[[ Data supplied open ]]

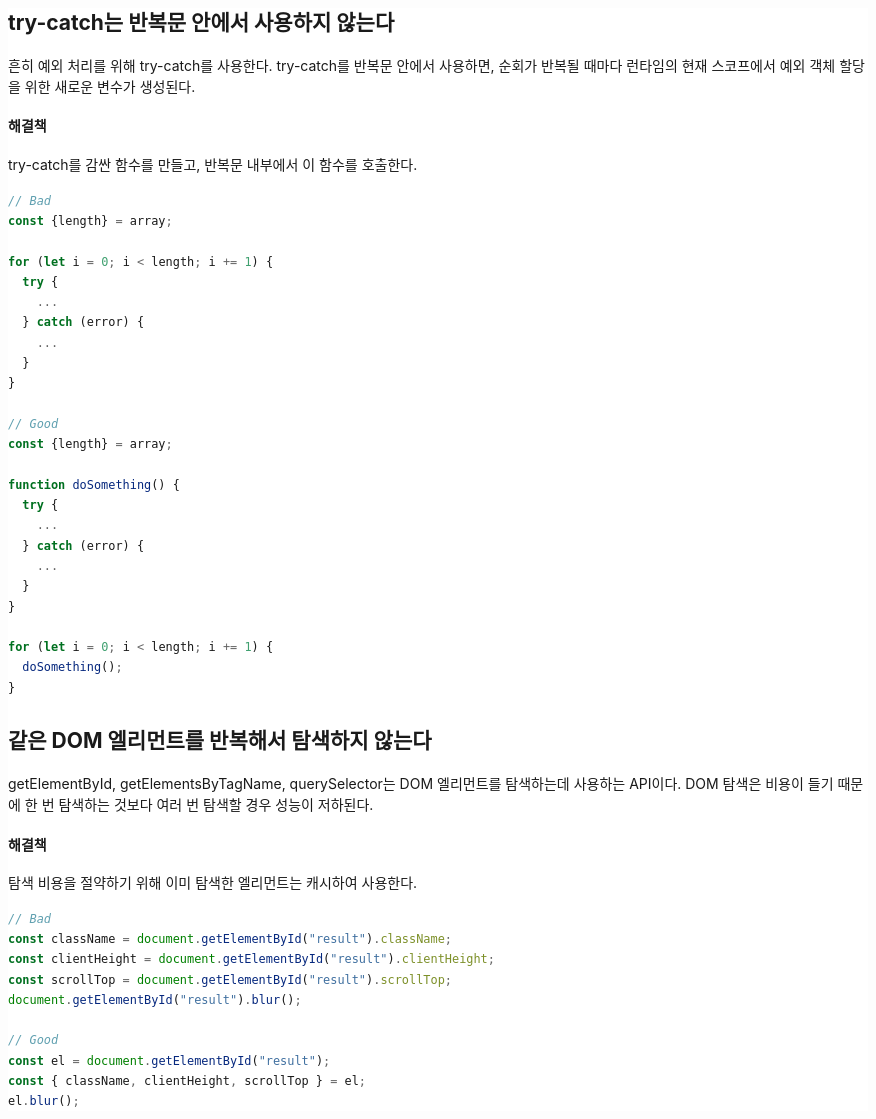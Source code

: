 ## try-catch는 반복문 안에서 사용하지 않는다

흔히 예외 처리를 위해 try-catch를 사용한다. try-catch를 반복문 안에서 사용하면, 순회가 반복될 때마다 런타임의 현재 스코프에서 예외 객체 할당을 위한 새로운 변수가 생성된다.

#### 해결책

try-catch를 감싼 함수를 만들고, 반복문 내부에서 이 함수를 호출한다.

```javascript
// Bad
const {length} = array;

for (let i = 0; i < length; i += 1) {
  try {
    ...
  } catch (error) {
    ...
  }
}

// Good
const {length} = array;

function doSomething() {
  try {
    ...
  } catch (error) {
    ...
  }
}

for (let i = 0; i < length; i += 1) {
  doSomething();
}
```

## 같은 DOM 엘리먼트를 반복해서 탐색하지 않는다

getElementById, getElementsByTagName, querySelector는 DOM 엘리먼트를 탐색하는데 사용하는 API이다. DOM 탐색은 비용이 들기 때문에 한 번 탐색하는 것보다 여러 번 탐색할 경우 성능이 저하된다.

#### 해결책

탐색 비용을 절약하기 위해 이미 탐색한 엘리먼트는 캐시하여 사용한다.

```javascript
// Bad
const className = document.getElementById("result").className;
const clientHeight = document.getElementById("result").clientHeight;
const scrollTop = document.getElementById("result").scrollTop;
document.getElementById("result").blur();

// Good
const el = document.getElementById("result");
const { className, clientHeight, scrollTop } = el;
el.blur();
```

[[ Data supplied closed ]]

= Try it =
Lines with "doSomething" in them are what the answer must contain; copy each from the records above.

= Your response =
function doSomething() {
  doSomething();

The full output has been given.